Pengalaman Pembeli Rumah di Perumahan Srimaya yang Belum Mendapatkan Sertifikat
Pembelian rumah tidak selalu berjalan mulus, terutama ketika sertifikat tanah belum diberikan oleh pengembang. Hal ini dialami oleh Khoirun Nisa, seorang perawat dari Sidoarjo, yang membeli rumah di Perumahan Srimaya, Desa Ngijo, Kecamatan Karangploso, Kabupaten Malang. Ia menghabiskan dana sebesar Rp 662 juta untuk membeli properti tersebut. Namun, hingga tiga tahun setelah pembayaran lunas, ia masih belum mendapatkan sertifikat tanah.
Khoirun memilih sistem cicilan langsung kepada developer, bukan melalui bank. Dengan harga awal akad sebesar Rp 655 juta, ia membayar cicilan secara bertahap. Setelah rumah selesai dibangun, ia hanya menerima surat pemesanan rumah, bukan sertifikat resmi. Hal ini menimbulkan kekhawatiran terhadap status kepemilikan tanah dan potensi masalah di masa depan.
Menurut kuasa hukum Khoirun, Antonius Dedy, hingga saat ini Khoirun belum menerima SHM (Surat Hak Milik), SHGB (Surat Hak Guna Bangunan), atau AJB (Akta Jual Beli) yang ditandatangani oleh notaris. Masalah ini juga dialami oleh 11 pembeli lainnya yang memiliki pengalaman serupa. Salah satunya adalah Handy Ardiansyah, yang membeli rumah seharga Rp 455 juta dengan sistem cicilan inhouse. Meskipun sudah melunasi pembayaran, ia juga belum mendapatkan sertifikat.
Pembeli-pembeli ini telah beberapa kali menghubungi pihak pengembang. Mulai dari datang langsung ke kantor marketing hingga mengirimkan surat somasi. Namun, jawaban yang diterima tidak memberikan kepastian. Menurut Dedy, mereka selalu dihadapkan pada karyawan yang tidak bisa memberikan kejelasan. Bahkan, hingga kini, para pembeli belum pernah bertemu langsung dengan direksi PT Dwirantha Karya Nusantara, pengembang perumahan tersebut.
Penjelasan dari Pengacara Perumahan Srimaya
Didik Lestariyono, pengacara Perumahan Srimaya, membantah klaim bahwa ada masalah besar dalam pemberian sertifikat. Menurutnya, setiap rumah memiliki sertifikat yang tersedia. Namun, sertifikat belum diserahkan karena sedang dalam proses pembuatan akta jual beli (AJB).
“Proses pembuatan AJB membutuhkan pajak. Kami sedang menyiapkan segala dokumen, tapi tidak lama lagi akan selesai,” ujar Didik. Ia menjelaskan bahwa perumahan yang dibangun oleh kliennya terdiri dari sekitar 300 unit. Sebagian besar pembeli telah menerima sertifikat, hanya sebagian kecil yang masih dalam proses penyelesaian.

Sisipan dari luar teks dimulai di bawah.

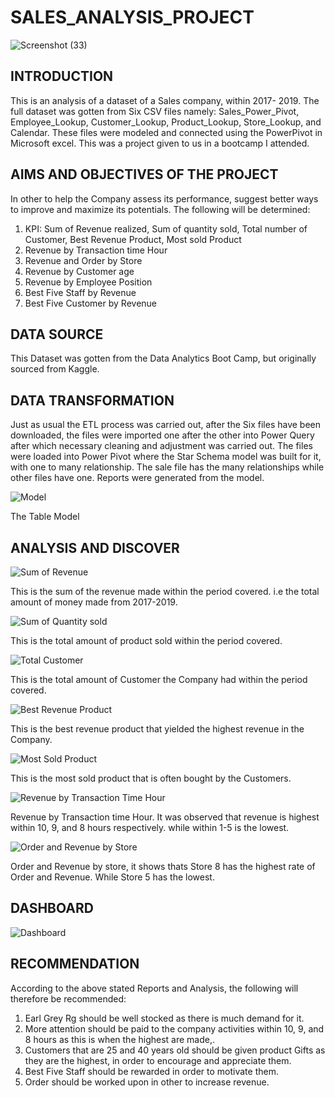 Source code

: # SALES_ANALYSIS_PROJECT

![Screenshot (33)](https://github.com/Robustdataly/Sale_Analysis_Project/assets/131246575/2d318306-fc42-47b7-9ea1-ed68e9ce6fc4)

## INTRODUCTION

This is an analysis of a dataset of a Sales company, within 2017- 2019. The full dataset was gotten from Six CSV files namely:  Sales_Power_Pivot, Employee_Lookup, Customer_Lookup, Product_Lookup, Store_Lookup, and Calendar. These files were modeled and connected using the PowerPivot in Microsoft excel. This was a project given to us in a bootcamp I attended. 

## AIMS AND OBJECTIVES OF THE PROJECT

In other to help the Company assess its performance, suggest better ways to improve and maximize its potentials. The following will be determined:
1.	KPI: Sum of Revenue realized, Sum of quantity sold, Total number of Customer, Best Revenue Product, Most sold Product
2.	Revenue by Transaction time Hour
3.	Revenue and Order by Store
4.	Revenue by Customer age
5.	Revenue by Employee Position
6.	Best Five Staff by Revenue
7.	Best Five Customer by Revenue

## DATA SOURCE

This Dataset was gotten from the Data Analytics Boot Camp, but originally sourced from Kaggle.

## DATA TRANSFORMATION

Just as usual the ETL process was carried out, after the Six files have been downloaded, the files were imported one after the other into Power Query after which necessary cleaning and adjustment was carried out. The files were loaded into Power Pivot where the Star Schema model was built for it, with one to many relationship. The sale file has the many relationships while other files have one. Reports were generated from the model.

![Model](https://github.com/Robustdataly/Sale_Analysis_Project/assets/131246575/2b06716a-2bf0-40e7-8dc0-8d0241f52365)

The Table Model

## ANALYSIS AND DISCOVER

![Sum of Revenue](https://github.com/Robustdataly/Sale_Analysis_Project/assets/131246575/1854b425-3356-45f7-b298-72df50df8f94)

This is the sum of the revenue made within the period covered. i.e the total amount of money made from 2017-2019.

![Sum of Quantity sold](https://github.com/Robustdataly/Sale_Analysis_Project/assets/131246575/bce123de-727f-4e7f-8dad-21e7de2ba545)

This is the total amount of product sold within the period covered.

![Total Customer](https://github.com/Robustdataly/Sale_Analysis_Project/assets/131246575/5ceceb1c-c7b3-4a9d-a408-30dbf61907a9)

This is the total amount of Customer the Company had within the period covered.

![Best Revenue Product](https://github.com/Robustdataly/Sale_Analysis_Project/assets/131246575/bf1893b0-6fcd-4506-9a68-61e7d804d557)

This is the best revenue product that yielded the highest revenue in the Company.

![Most Sold Product](https://github.com/Robustdataly/Sale_Analysis_Project/assets/131246575/504d25ee-df08-48c5-8dd9-9ffeb779f06d)

This is the most sold product that is often bought by the Customers.

![Revenue by Transaction Time Hour](https://github.com/Robustdataly/Sale_Analysis_Project/assets/131246575/b49326ed-63f0-4e67-8800-94c3922dbd12)

Revenue by Transaction time Hour. It was observed that revenue is highest within 10, 9, and 8 hours respectively. while within 1-5 is the lowest.

 ![Order and Revenue by Store](https://github.com/Robustdataly/Sale_Analysis_Project/assets/131246575/68454a9a-5a0b-4723-8e80-f05f803298dc)

Order and Revenue by store, it shows thats Store 8 has the highest rate of Order and Revenue. While Store 5 has the lowest.

## DASHBOARD

![Dashboard](https://github.com/Robustdataly/Sale_Analysis_Project/assets/131246575/50a7781f-e907-45b2-b111-7c525dbf4349)

## RECOMMENDATION
According to the above stated Reports and Analysis, the following will therefore be recommended:

1) Earl Grey Rg should be well stocked as there is much demand for it.
2) More attention should be paid to the company activities within 10, 9, and 8 hours as this is when the highest are made,.
3) Customers that are 25 and 40 years old should be given product Gifts as they are the highest, in order to encourage and appreciate them.
4) Best Five Staff should be rewarded in order to motivate them.
5) Order should be worked upon in other to increase revenue.




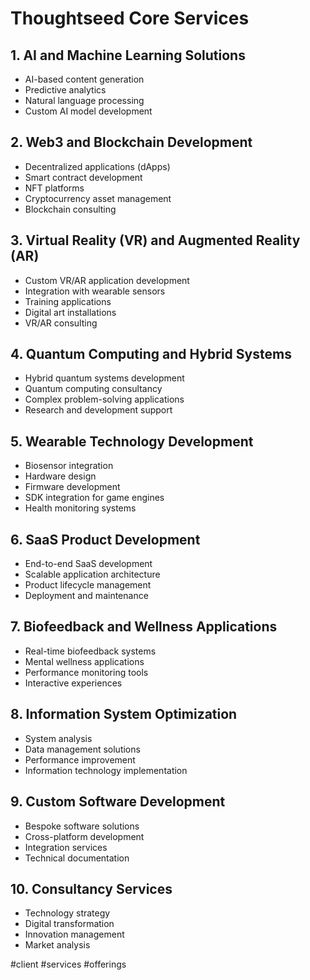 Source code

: # Thoughtseed Core Services

## 1. AI and Machine Learning Solutions
- AI-based content generation
- Predictive analytics
- Natural language processing
- Custom AI model development

## 2. Web3 and Blockchain Development
- Decentralized applications (dApps)
- Smart contract development
- NFT platforms
- Cryptocurrency asset management
- Blockchain consulting

## 3. Virtual Reality (VR) and Augmented Reality (AR)
- Custom VR/AR application development
- Integration with wearable sensors
- Training applications
- Digital art installations
- VR/AR consulting

## 4. Quantum Computing and Hybrid Systems
- Hybrid quantum systems development
- Quantum computing consultancy
- Complex problem-solving applications
- Research and development support

## 5. Wearable Technology Development
- Biosensor integration
- Hardware design
- Firmware development
- SDK integration for game engines
- Health monitoring systems

## 6. SaaS Product Development
- End-to-end SaaS development
- Scalable application architecture
- Product lifecycle management
- Deployment and maintenance

## 7. Biofeedback and Wellness Applications
- Real-time biofeedback systems
- Mental wellness applications
- Performance monitoring tools
- Interactive experiences

## 8. Information System Optimization
- System analysis
- Data management solutions
- Performance improvement
- Information technology implementation

## 9. Custom Software Development
- Bespoke software solutions
- Cross-platform development
- Integration services
- Technical documentation

## 10. Consultancy Services
- Technology strategy
- Digital transformation
- Innovation management
- Market analysis

#client #services #offerings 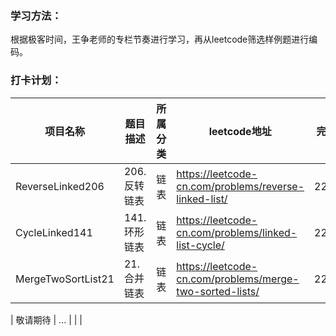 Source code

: ### 学习方法：
根据极客时间，王争老师的专栏节奏进行学习，再从leetcode筛选样例题进行编码。

### 打卡计划：
|  项目名称   | 题目描述  | 所属分类 | leetcode地址 | 完成时间
|  ----  | ----  | ---- | ---- | ----|
| ReverseLinked206  | 206. 反转链表 | 链表| https://leetcode-cn.com/problems/reverse-linked-list/ | 22.03.06
| CycleLinked141  | 141. 环形链表 | 链表| https://leetcode-cn.com/problems/linked-list-cycle/ | 22.03.06
| MergeTwoSortList21  | 21. 合并链表 | 链表| https://leetcode-cn.com/problems/merge-two-sorted-lists/ | 22.03.07


| 敬请期待  | ... |  | |

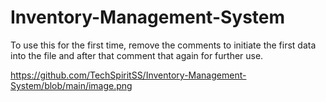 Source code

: # Inventory-Management-System

To use this for the first time, remove the comments to initiate the first data into the file and after that comment that again for further use.

https://github.com/TechSpiritSS/Inventory-Management-System/blob/main/image.png
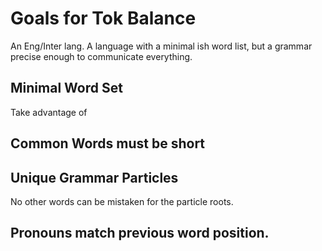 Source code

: Goals for Tok Balance
===================

An Eng/Inter lang. A language with a minimal ish word list, but a grammar precise enough to communicate everything.

Minimal Word Set
----------------
Take advantage of 

Common Words must be short
--------------------

Unique Grammar Particles
-----------------------------
No other words can be mistaken for the particle roots.


Pronouns match previous word position.
--------------------



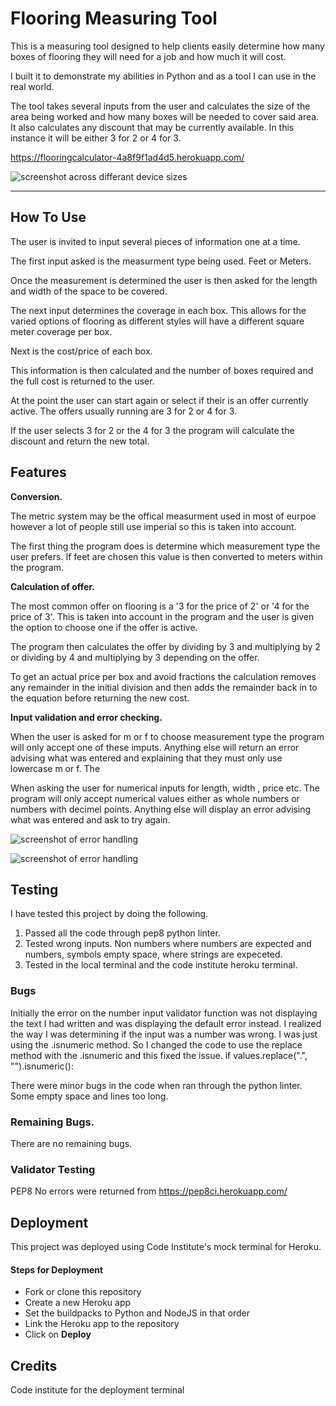 # Flooring Measuring Tool

  

This is a measuring tool designed to help clients easily determine how many boxes of flooring they will need for a job and how much it will cost.

  

I built it to demonstrate my abilities in Python and as a tool I can use in the real world.

  

The tool takes several inputs from the user and calculates the size of the area being worked and how many boxes will be needed to cover said area. It also calculates any discount that may be currently available. In this instance it will be either 3 for 2 or 4 for 3.

  

https://flooringcalculator-4a8f9f1ad4d5.herokuapp.com/

  

![screenshot across differant device sizes](assets/images/screenshotFlooringCalc.png)

  

---

  

## How To Use

  

The user is invited to input several pieces of information one at a time.

  

The first input asked is the measurment type being used. Feet or Meters.

  

Once the measurement is determined the user is then asked for the length and width of the space to be covered.

  

The next input determines the coverage in each box. This allows for the varied options of flooring as different styles will have a different square meter coverage per box.

  

Next is the cost/price of each box.

  

This information is then calculated and the number of boxes required and the full cost is returned to the user.

  

At the point the user can start again or select if their is an offer currently active. The offers usually running are 3 for 2 or 4 for 3.

  

If the user selects 3 for 2 or the 4 for 3 the program will calculate the discount and return the new total.

  

## Features

  

**Conversion.**

  

The metric system may be the offical measurment used in most of eurpoe however a lot of people still use imperial so this is taken into account.

  

The first thing the program does is determine which measurement type the user prefers. If feet are chosen this value is then converted to meters within the program.

  

**Calculation of offer.**

  

The most common offer on flooring is a '3 for the price of 2' or '4 for the price of 3'. This is taken into account in the program and the user is given the option to choose one if the offer is active.

  

The program then calculates the offer by dividing by 3 and multiplying by 2 or dividing by 4 and multiplying by 3 depending on the offer.

To get an actual price per box and avoid fractions the calculation removes any remainder in the initial division and then adds the remainder back in to the equation before returning the new cost.

  

**Input validation and error checking.**

  

When the user is asked for m or f to choose measurement type the program will only accept one of these imputs. Anything else will return an error advising what was entered and explaining that they must only use lowercase m or f. The

  

When asking the user for numerical inputs for length, width , price etc. The program will only accept numerical values either as whole numbers or numbers with decimel points. Anything else will display an error advising what was entered and ask to try again.

  

![screenshot of error handling](assets/images/ErrorMT.png)

![screenshot of error handling](assets/images/ErrorNum.png)

  

## Testing

  

I have tested this project by doing the following.

  

 1. Passed all the code through pep8 python linter.
 2. Tested wrong inputs. Non numbers where numbers are expected and numbers, symbols empty space, where strings are expeceted.
 3. Tested in the local terminal and the code institute heroku terminal.


### Bugs

  

Initially the error on the number input validator function was not displaying the text I had written and was displaying the default error instead. 
I realized the way I was determining if the input was a number was wrong. I was just using the .isnumeric method.
So I changed the code to use the replace method with the .isnumeric and this fixed the issue. 
if values.replace(".", "").isnumeric(): 

There were minor bugs in the code when ran through the python linter. Some empty space and lines too long.

### Remaining Bugs.
There are no remaining bugs. 

### Validator Testing
PEP8 
No errors were returned from https://pep8ci.herokuapp.com/

## Deployment

This project was deployed using Code Institute's mock terminal for Heroku.

#### Steps for Deployment

 - Fork or clone this repository
 - Create a new Heroku app
 - Set the buildpacks to Python and NodeJS in that order 
 - Link the Heroku app to the repository
 - Click on **Deploy**

## Credits
Code institute for the deployment terminal




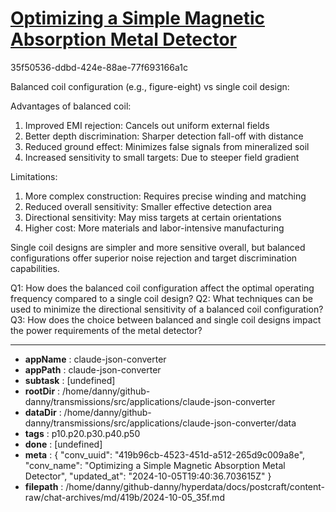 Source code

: # [Optimizing a Simple Magnetic Absorption Metal Detector](https://claude.ai/chat/419b96cb-4523-451d-a512-265d9c009a8e)

35f50536-ddbd-424e-88ae-77f693166a1c

 Balanced coil configuration (e.g., figure-eight) vs single coil design:

Advantages of balanced coil:
1. Improved EMI rejection: Cancels out uniform external fields
2. Better depth discrimination: Sharper detection fall-off with distance
3. Reduced ground effect: Minimizes false signals from mineralized soil
4. Increased sensitivity to small targets: Due to steeper field gradient

Limitations:
1. More complex construction: Requires precise winding and matching
2. Reduced overall sensitivity: Smaller effective detection area
3. Directional sensitivity: May miss targets at certain orientations
4. Higher cost: More materials and labor-intensive manufacturing

Single coil designs are simpler and more sensitive overall, but balanced configurations offer superior noise rejection and target discrimination capabilities.

Q1: How does the balanced coil configuration affect the optimal operating frequency compared to a single coil design?
Q2: What techniques can be used to minimize the directional sensitivity of a balanced coil configuration?
Q3: How does the choice between balanced and single coil designs impact the power requirements of the metal detector?

---

* **appName** : claude-json-converter
* **appPath** : claude-json-converter
* **subtask** : [undefined]
* **rootDir** : /home/danny/github-danny/transmissions/src/applications/claude-json-converter
* **dataDir** : /home/danny/github-danny/transmissions/src/applications/claude-json-converter/data
* **tags** : p10.p20.p30.p40.p50
* **done** : [undefined]
* **meta** : {
  "conv_uuid": "419b96cb-4523-451d-a512-265d9c009a8e",
  "conv_name": "Optimizing a Simple Magnetic Absorption Metal Detector",
  "updated_at": "2024-10-05T19:40:36.703615Z"
}
* **filepath** : /home/danny/github-danny/hyperdata/docs/postcraft/content-raw/chat-archives/md/419b/2024-10-05_35f.md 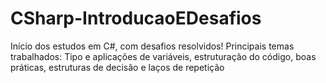 # CSharp-IntroducaoEDesafios
Início dos estudos em C#, com desafios resolvidos! Principais temas trabalhados: Tipo e aplicações de variáveis, estruturação do código, boas práticas,  estruturas de decisão e laços de repetição
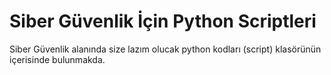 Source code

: <h1>Siber Güvenlik İçin Python Scriptleri</h1>
<p>Siber Güvenlik alanında size lazım olucak python kodları (script) klasörünün içerisinde bulunmakda.</p>
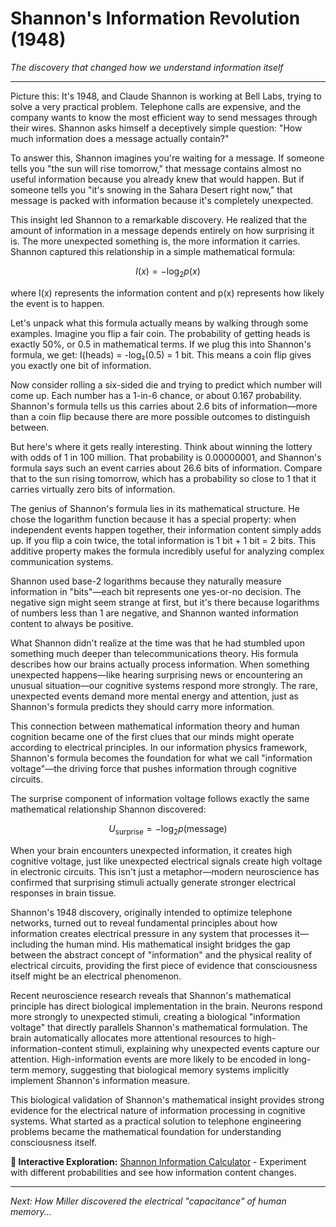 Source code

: # Shannon's Information Revolution (1948)

*The discovery that changed how we understand information itself*

---

Picture this: It's 1948, and Claude Shannon is working at Bell Labs, trying to solve a very practical problem. Telephone calls are expensive, and the company wants to know the most efficient way to send messages through their wires. Shannon asks himself a deceptively simple question: "How much information does a message actually contain?"

To answer this, Shannon imagines you're waiting for a message. If someone tells you "the sun will rise tomorrow," that message contains almost no useful information because you already knew that would happen. But if someone tells you "it's snowing in the Sahara Desert right now," that message is packed with information because it's completely unexpected.

This insight led Shannon to a remarkable discovery. He realized that the amount of information in a message depends entirely on how surprising it is. The more unexpected something is, the more information it carries. Shannon captured this relationship in a simple mathematical formula:

$$I(x) = -\log_2 p(x)$$

where I(x) represents the information content and p(x) represents how likely the event is to happen.

Let's unpack what this formula actually means by walking through some examples. Imagine you flip a fair coin. The probability of getting heads is exactly 50%, or 0.5 in mathematical terms. If we plug this into Shannon's formula, we get: I(heads) = -log₂(0.5) = 1 bit. This means a coin flip gives you exactly one bit of information.

Now consider rolling a six-sided die and trying to predict which number will come up. Each number has a 1-in-6 chance, or about 0.167 probability. Shannon's formula tells us this carries about 2.6 bits of information—more than a coin flip because there are more possible outcomes to distinguish between.

But here's where it gets really interesting. Think about winning the lottery with odds of 1 in 100 million. That probability is 0.00000001, and Shannon's formula says such an event carries about 26.6 bits of information. Compare that to the sun rising tomorrow, which has a probability so close to 1 that it carries virtually zero bits of information.

The genius of Shannon's formula lies in its mathematical structure. He chose the logarithm function because it has a special property: when independent events happen together, their information content simply adds up. If you flip a coin twice, the total information is 1 bit + 1 bit = 2 bits. This additive property makes the formula incredibly useful for analyzing complex communication systems.

Shannon used base-2 logarithms because they naturally measure information in "bits"—each bit represents one yes-or-no decision. The negative sign might seem strange at first, but it's there because logarithms of numbers less than 1 are negative, and Shannon wanted information content to always be positive.

What Shannon didn't realize at the time was that he had stumbled upon something much deeper than telecommunications theory. His formula describes how our brains actually process information. When something unexpected happens—like hearing surprising news or encountering an unusual situation—our cognitive systems respond more strongly. The rare, unexpected events demand more mental energy and attention, just as Shannon's formula predicts they should carry more information.

This connection between mathematical information theory and human cognition became one of the first clues that our minds might operate according to electrical principles. In our information physics framework, Shannon's formula becomes the foundation for what we call "information voltage"—the driving force that pushes information through cognitive circuits.

The surprise component of information voltage follows exactly the same mathematical relationship Shannon discovered:

$$U_{\text{surprise}} = -\log_2 p(\text{message})$$

When your brain encounters unexpected information, it creates high cognitive voltage, just like unexpected electrical signals create high voltage in electronic circuits. This isn't just a metaphor—modern neuroscience has confirmed that surprising stimuli actually generate stronger electrical responses in brain tissue.

Shannon's 1948 discovery, originally intended to optimize telephone networks, turned out to reveal fundamental principles about how information creates electrical pressure in any system that processes it—including the human mind. His mathematical insight bridges the gap between the abstract concept of "information" and the physical reality of electrical circuits, providing the first piece of evidence that consciousness itself might be an electrical phenomenon.

Recent neuroscience research reveals that Shannon's mathematical principle has direct biological implementation in the brain. Neurons respond more strongly to unexpected stimuli, creating a biological "information voltage" that directly parallels Shannon's mathematical formulation. The brain automatically allocates more attentional resources to high-information-content stimuli, explaining why unexpected events capture our attention. High-information events are more likely to be encoded in long-term memory, suggesting that biological memory systems implicitly implement Shannon's information measure.

This biological validation of Shannon's mathematical insight provides strong evidence for the electrical nature of information processing in cognitive systems. What started as a practical solution to telephone engineering problems became the mathematical foundation for understanding consciousness itself.

**🔗 Interactive Exploration:** [Shannon Information Calculator](../demos/notebooks/shannon_demo.ipynb) - Experiment with different probabilities and see how information content changes.

---

*Next: How Miller discovered the electrical "capacitance" of human memory...*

Meski demikian, banyak pembeli merasa khawatir karena proses yang lambat dan kurang transparansi dari pengembang. Mereka meminta kejelasan dan kepastian agar dapat menghindari risiko hukum di kemudian hari. Beberapa dari mereka bahkan mempertimbangkan langkah hukum lebih lanjut jika masalah ini tidak segera diselesaikan.
Tantangan dalam Proses Pemilikan Tanah
Masalah seperti ini seringkali muncul karena kurangnya pengawasan terhadap pengembang. Banyak pembeli yang tidak menyadari risiko yang mungkin terjadi jika sertifikat tidak segera diberikan. Selain itu, adanya sistem pembelian tanpa melibatkan bank membuat pembeli lebih rentan terhadap kesalahan atau penipuan.
Beberapa langkah yang bisa dilakukan oleh pembeli antara lain:
– Memastikan bahwa pengembang memiliki izin resmi.
– Mengajukan pertanyaan detail tentang proses pemberian sertifikat.
– Melibatkan notaris atau pengacara dalam proses pembelian.
– Mengajukan keluhan secara resmi ke instansi terkait jika ada indikasi penundaan yang tidak wajar.
Dengan meningkatkan kesadaran dan perlindungan hukum, pembeli dapat lebih aman dalam melakukan investasi properti. Di sisi lain, pengembang juga perlu lebih transparan dan profesional dalam menjalankan bisnisnya agar tidak menimbulkan kerugian bagi para pembeli.